Travel Guide at a Glance
Destination best for: historical site/museum, folklore, family vacation, tourist attraction
Visitors rating:
Picture
Syntagma, Athens
The Presidential guard protects the tomb of the unknown soldier
and the Greek parliament.

Syntagma square is the heart of modern Athens, The parliament building and the tomb of the unknown soldier dominate the one end of the square, while across the street the open air cafeterias and fountain contribute to a laid-back atmosphere.

Syntagma is also a major transportation hub. The metro station below is a central exchange point for two popular train lines. From here, the Olympeion and the National Gardens are withing a short walking distance, and a good place to start a walking tour of the historic center of Athens. It's a popular hub for Greeks who prefer the square benches and outdoor cafeterias for relaxation and people-watching (a popular activity in Greece), and a busy pass-through location for those who walk from the metro stations toward the trendy shopping street (Ermou) that starts at the square and ends at Monastiraki.

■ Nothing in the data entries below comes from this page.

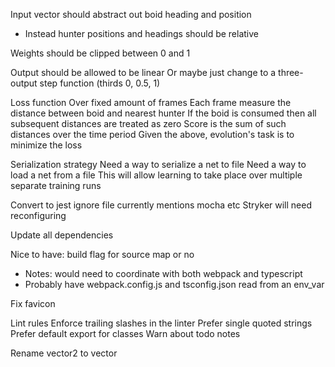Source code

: Input vector should abstract out boid heading and position
- Instead hunter positions and headings should be relative

Weights should be clipped between 0 and 1

Output should be allowed to be linear
Or maybe just change to a three-output step function (thirds 0, 0.5, 1)

Loss function
Over fixed amount of frames
Each frame measure the distance between boid and nearest hunter
If the boid is consumed then all subsequent distances are treated as zero
Score is the sum of such distances over the time period
Given the above, evolution's task is to minimize the loss

Serialization strategy
Need a way to serialize a net to file
Need a way to load a net from a file
This will allow learning to take place over multiple separate training runs

Convert to jest
ignore file currently mentions mocha etc
Stryker will need reconfiguring

Update all dependencies

Nice to have:
build flag for source map or no
- Notes: would need to coordinate with both webpack and typescript
- Probably have webpack.config.js and tsconfig.json read from an env_var

Fix favicon

Lint rules
Enforce trailing slashes in the linter
Prefer single quoted strings
Prefer default export for classes
Warn about todo notes

Rename vector2 to vector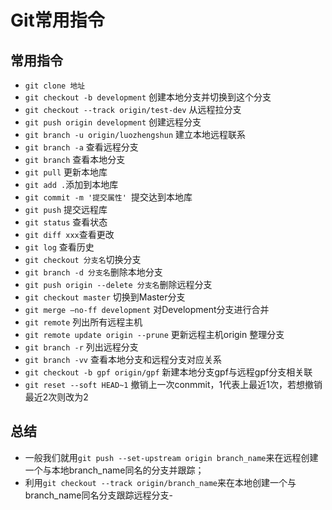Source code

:# Git常用指令

## 常用指令
- `git clone 地址`
- `git checkout -b development` 创建本地分支并切换到这个分支
- `git checkout --track origin/test-dev` 从远程拉分支
- `git push origin development` 创建远程分支
- `git branch -u origin/luozhengshun` 建立本地远程联系
- `git branch -a` 查看远程分支
- `git branch` 查看本地分支
- `git pull` 更新本地库
- `git add .`添加到本地库
- `git commit -m '提交属性' `提交达到本地库
- `git push` 提交远程库
- `git status` 查看状态
- `git diff xxx`查看更改
- `git log` 查看历史
- `git checkout 分支名`切换分支
- `git branch -d 分支名`删除本地分支
- `git push origin --delete 分支名`删除远程分支
- `git checkout master` 切换到Master分支
- `git merge —no-ff development` 对Development分支进行合并
- `git remote` 列出所有远程主机
- `git remote update origin --prune` 更新远程主机origin 整理分支
- `git branch -r` 列出远程分支
- `git branch -vv` 查看本地分支和远程分支对应关系
- `git checkout -b gpf origin/gpf` 新建本地分支gpf与远程gpf分支相关联
- `git reset --soft HEAD~1` 撤销上一次conmmit，1代表上最近1次，若想撤销最近2次则改为2

## 总结

- 一般我们就用`git push --set-upstream origin branch_name`来在远程创建一个与本地branch_name同名的分支并跟踪；
- 利用`git checkout --track origin/branch_name`来在本地创建一个与branch_name同名分支跟踪远程分支-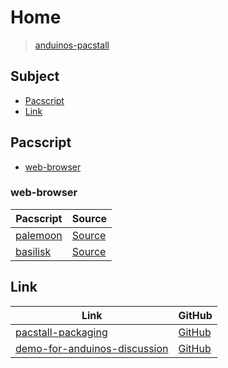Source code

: 

# Home

> [anduinos-pacstall](https://github.com/samwhelp/anduinos-pacstall)




## Subject

* [Pacscript](#pacscript)
* [Link](#link)




## Pacscript

* [web-browser](#web-browser)




### web-browser

| Pacscript | Source |
| --------- | ------ |
| [palemoon](https://github.com/samwhelp/anduinos-pacstall/blob/main/packages/palemoon/palemoon.pacscript) | [Source](https://www.palemoon.org/download.shtml) |
| [basilisk](https://github.com/samwhelp/anduinos-pacstall/blob/main/packages/basilisk/basilisk.pacscript) | [Source](https://www.basilisk-browser.org/download.html) |




## Link

| Link | GitHub |
| ---- | ------ |
| [pacstall-packaging](https://samwhelp.github.io/deb-recipe/) | [GitHub](https://github.com/samwhelp/pacstall-packaging) |
| [demo-for-anduinos-discussion](https://samwhelp.github.io/demo-for-anduinos-discussion/) | [GitHub](https://github.com/samwhelp/demo-for-anduinos-discussion) |

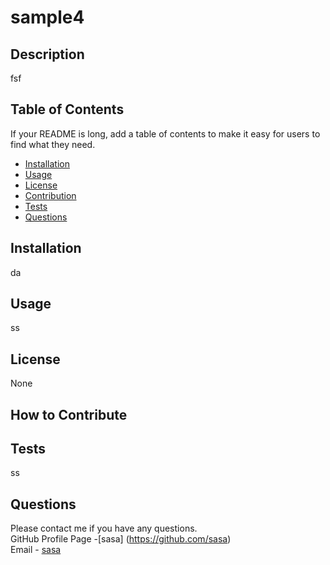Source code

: # sample4

## Description

fsf

## Table of Contents

If your README is long, add a table of contents to make it easy for users to find what they need.

- [Installation](#installation)
- [Usage](#usage)
- [License](#license)
- [Contribution](#contribution)
- [Tests](#tests)
- [Questions](#questions)




## Installation

da

## Usage

ss

## License

None

## How to Contribute



## Tests

ss

## Questions

Please contact me if you have any questions. <br>
GitHub Profile Page -[sasa] (https://github.com/sasa) <br>
Email - [sasa](mailto:sasa)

It is generally a clean and safe place to visit. The large hotels that frame the square are among the most historic and luxurious in Greece, being in close proximity to the seat of government and the multitude of embassies and consulates that surround the Parliament building.

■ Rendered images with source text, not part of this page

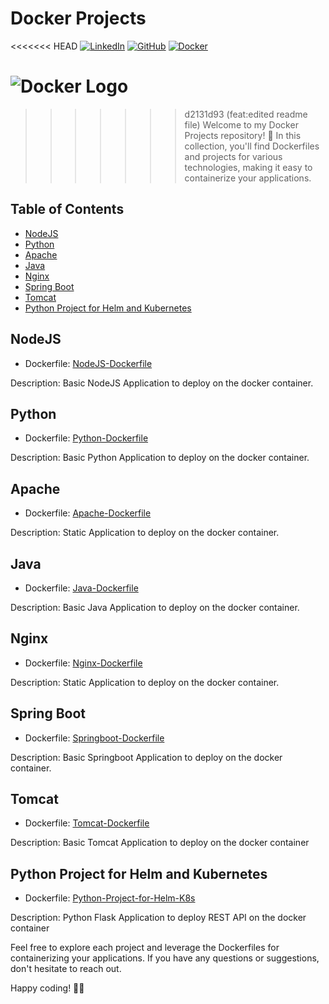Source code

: # Docker Projects
<<<<<<< HEAD
[![LinkedIn](https://img.shields.io/badge/Connect%20with%20me%20on-LinkedIn-blue.svg)](https://www.linkedin.com/in/aman-devops/)
[![GitHub](https://img.shields.io/github/stars/AmanPathak-DevOps.svg?style=social)](https://github.com/AmanPathak-DevOps)
[![Docker](https://img.shields.io/badge/docker-%230db7ed.svg?style=for-the-badge&logo=docker&logoColor=white)](https://hub.docker.com/u/avian19)

![Docker Logo](https://seeklogo.com/images/D/docker-logo-6D6F987702-seeklogo.com.png)
=======

>>>>>>> d2131d93 (feat:edited readme file)
Welcome to my Docker Projects repository! 🚀 In this collection, you'll find Dockerfiles and projects for various technologies, making it easy to containerize your applications.

## Table of Contents
- [NodeJS](#nodejs)
- [Python](#python)
- [Apache](#apache)
- [Java](#java)
- [Nginx](#nginx)
- [Spring Boot](#spring-boot)
- [Tomcat](#tomcat)
- [Python Project for Helm and Kubernetes](#python-project-for-helm-and-kubernetes)

## NodeJS
- Dockerfile: [NodeJS-Dockerfile](NodeJS-Dockerfile)

Description: Basic NodeJS Application to deploy on the docker container.

## Python
- Dockerfile: [Python-Dockerfile](Python-Dockerfile)

Description: Basic Python Application to deploy on the docker container.

## Apache
- Dockerfile: [Apache-Dockerfile](Apache-Dockerfile)

Description: Static Application to deploy on the docker container.

## Java
- Dockerfile: [Java-Dockerfile](Java-Dockerfile)

Description: Basic Java Application to deploy on the docker container.

## Nginx
- Dockerfile: [Nginx-Dockerfile](Nginx-Dockerfile)

Description: Static Application to deploy on the docker container.

## Spring Boot
- Dockerfile: [Springboot-Dockerfile](Springboot-Dockerfile)

Description: Basic Springboot Application to deploy on the docker container.

## Tomcat
- Dockerfile: [Tomcat-Dockerfile](Tomcat-Dockerfile)

Description: Basic Tomcat Application to deploy on the docker container

## Python Project for Helm and Kubernetes
- Dockerfile: [Python-Project-for-Helm-K8s](Python-Project-for-Helm-K8s)

Description: Python Flask Application to deploy REST API on the docker container

Feel free to explore each project and leverage the Dockerfiles for containerizing your applications. If you have any questions or suggestions, don't hesitate to reach out.

Happy coding! 👨‍💻

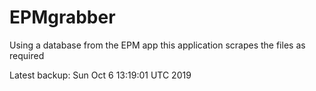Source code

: # EPMgrabber
Using a database from the EPM app this application scrapes the files as required


Latest backup: Sun Oct 6 13:19:01 UTC 2019
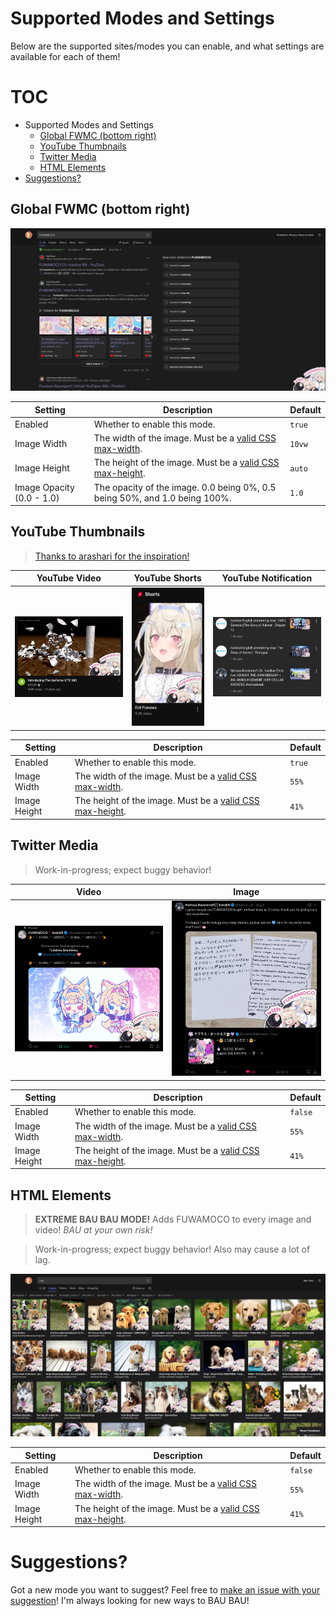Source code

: # Supported Modes and Settings

Below are the supported sites/modes you can enable, and what settings are available for each of them!

# TOC

- Supported Modes and Settings
  - [Global FWMC (bottom right)](#global-fwmc-bottom-right)
  - [YouTube Thumbnails](#youtube-thumbnails)
  - [Twitter Media](#twitter-media)
  - [HTML Elements](#html-elements)
- [Suggestions?](#suggestions)


## Global FWMC (bottom right)

<p align="center">
  <img src="./images/global-fwmc.png" alt="Global FWMC Preview" width="600"/>
</p>

| Setting | Description | Default |
| --- | --- | --- |
| Enabled | Whether to enable this mode. | `true` |
| Image Width | The width of the image. Must be a [valid CSS max-width](https://developer.mozilla.org/en-US/docs/Web/CSS/max-width). | `10vw` |
| Image Height | The height of the image. Must be a [valid CSS max-height](https://developer.mozilla.org/en-US/docs/Web/CSS/max-height). | `auto`
| Image Opacity (0.0 - 1.0) | The opacity of the image. 0.0 being 0%, 0.5 being 50%, and 1.0 being 100%. | `1.0` |

## YouTube Thumbnails

> [Thanks to arashari for the inspiration!](https://github.com/arashari/chrome-ext-with-fwmc)

YouTube Video | YouTube Shorts | YouTube Notification
:-:|:-:|:-:
<img src="./images/youtube-video.png" alt="YouTube Video"/> | <img src="./images/youtube-shorts.png" alt="YouTube Short"/> | <img src="./images/youtube-notif.png" alt="YouTube Notification"/>

| Setting | Description | Default |
| --- | --- | --- |
| Enabled | Whether to enable this mode. | `true`
| Image Width | The width of the image. Must be a [valid CSS max-width](https://developer.mozilla.org/en-US/docs/Web/CSS/max-width). | `55%` |
| Image Height | The height of the image. Must be a [valid CSS max-height](https://developer.mozilla.org/en-US/docs/Web/CSS/max-height). | `41%`

## Twitter Media

> Work-in-progress; expect buggy behavior!

Video | Image
:-:|:-:
<img src="./images/twitter-video.png" alt="Twitter Video"> | <img src="./images/twitter-image.png" alt="Twitter Image">

| Setting | Description | Default |
| --- | --- | --- |
| Enabled | Whether to enable this mode. | `false`
| Image Width | The width of the image. Must be a [valid CSS max-width](https://developer.mozilla.org/en-US/docs/Web/CSS/max-width). | `55%` |
| Image Height | The height of the image. Must be a [valid CSS max-height](https://developer.mozilla.org/en-US/docs/Web/CSS/max-height). | `41%`

## HTML Elements

> **EXTREME BAU BAU MODE!** Adds FUWAMOCO to every image and video! *BAU at your own risk!*

> Work-in-progress; expect buggy behavior! Also may cause a lot of lag.

<p align="center">
  <img src="./images/html-elements-ddgimages.png" alt="Global FWMC Preview" width="600"/>
</p>

| Setting | Description | Default |
| --- | --- | --- |
| Enabled | Whether to enable this mode. | `false`
| Image Width | The width of the image. Must be a [valid CSS max-width](https://developer.mozilla.org/en-US/docs/Web/CSS/max-width). | `55%` |
| Image Height | The height of the image. Must be a [valid CSS max-height](https://developer.mozilla.org/en-US/docs/Web/CSS/max-height). | `41%`

# Suggestions?

Got a new mode you want to suggest? Feel free to [make an issue with your suggestion](https://github.com/snowydqys/With-FUWAMOCO/issues/new?template=feature_request.md)! I'm always looking for new ways to BAU BAU!
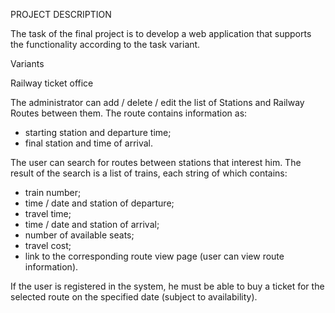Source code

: PROJECT DESCRIPTION

The task of the final project is to develop a web application that supports the functionality according to the task
variant.

Variants

Railway ticket
office

The administrator can add / delete / edit the list of Stations and Railway Routes between
them. The route contains information as:
- starting station and departure time;
- final station and time of arrival.

The user can search for routes between stations that interest him. The result of the search is
a list of trains, each string of which contains:
- train number;
- time / date and station of departure;
- travel time;
- time / date and station of arrival;
- number of available seats;
- travel cost;
- link to the corresponding route view page (user can view route information).

If the user is registered in the system, he must be able to buy a ticket for the selected route
on the specified date (subject to availability).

It is also a place of every major protest by Greek citizens during demonstrations and strikes. The vast majority of them are peaceful and fall within the democratic expectations of citizen protest, but a small percent of them end up erupting in violence. Regrettably, these latter activities are also the ones promoted and sensationalized by world media.

The vast majority of visitors to Syntagma find it an ordinary and safe place to hang out, feed the pigeons, and photograph the picturesque Presidential guards and their traditional skirt-and-pom-pom-sporting uniforms.

Behind the Parliament building you can walk through the National Garden of Athens - a botanical garden that offers a quiet place to walk around and enjoy the relative quiet in the middle of the city. A few blocks to the south, you will find the imposing Zapeio center and a few quiet cafeterias, and if you keep walking south you will arrive at the Olympeion - a major archaeological site where you can see the imposing temple of Zeus. From there, or from Zapeio Megaro you can cross the very busy highway (Ardittou/Vasileos Konstantinou street) to visit the Panathinaiko Stadio which was the place where the first modern Olympics took place in 1896.